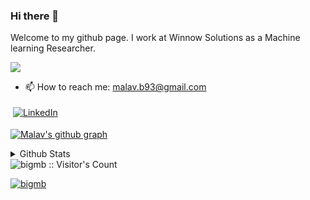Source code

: ### Hi there 👋

Welcome to my github page. I work at Winnow Solutions as a Machine learning Researcher.

![](https://komarev.com/ghpvc/?username=bigmb&color=yellow&style=plastic)

- 📫 How to reach me: malav.b93@gmail.com
<!--
**bigmb/bigmb** is a ✨ _special_ ✨ repository because its `README.md` (this file) appears on your GitHub profile.

Here are some ideas to get you started:

- 🔭 I’m currently working on ...
- 🌱 I’m currently learning ...
- 👯 I’m looking to collaborate on ...
- 🤔 I’m looking for help with ...
- 💬 Ask me about ...
- 📫 How to reach me: ...
- 😄 Pronouns: ...
- ⚡ Fun fact: ...
-->

  <a href="https://www.linkedin.com/in/malav-bateriwala/">
    <img src="https://raw.githubusercontent.com/MikeCodesDotNET/MikeCodesDotNET/a8abbf37441f3253f74ea255a47f289208d7568c/Resources/linkedIn.svg" alt="LinkedIn" style="vertical-align:top; margin:4px">
  </a>

[![Malav's github graph](https://github-readme-activity-graph.vercel.app/graph?username=bigmb&theme=gruvbox)](https://github.com/Ashutosh00710/github-readme-activity-graph)

<!-- 
[![Malav's github stats](https://github-readme-stats-git-masterrstaa-rickstaa.vercel.app/api?username=bigmb&show_icons=true&theme=gruvbox&count_private=true)](https://github.com/anuraghazra/github-readme-stats)
-->

<details>
  <summary>Github Stats</summary>
  <p><img align="left" src="https://github-readme-stats.vercel.app/api/top-langs?username=bigmb&show_icons=true&locale=en&layout=compact&theme=cobalt" alt="bigmb" /></p>

<p>&nbsp;<img align="center" src="https://github-readme-stats.vercel.app/api?username=bigmb&show_icons=true&locale=en&theme=cobalt" alt="bigmb" /></p>

<p><img align="center" src="https://github-readme-streak-stats.herokuapp.com/?user=bigmb&theme=cobalt" alt="bigmb" /></p>
</details>
<img src="https://profile-counter.glitch.me/bigmb/count.svg" alt="bigmb :: Visitor's Count" />

<p align="left"> <a href="https://github.com/ryo-ma/github-profile-trophy"><img src="https://github-profile-trophy.vercel.app/?username=bigmb" alt="bigmb" /></a> </p>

▬▬▬▬▬▬▬▬▬▬

#### Exercise directions:
Up to and including the line containing "Here are some", repeat every line from the start of the data, but none of the pictures.

#### Solution to the exercise:
Source code

: ### Hi there 👋

Welcome to my github page. I work at Winnow Solutions as a Machine learning Researcher.

![](https://komarev.com/ghpvc/?username=bigmb&color=yellow&style=plastic)

- 📫 How to reach me: malav.b93@gmail.com
<!--
**bigmb/bigmb** is a ✨ _special_ ✨ repository because its `README.md` (this file) appears on your GitHub profile.

Here are some ideas to get you started:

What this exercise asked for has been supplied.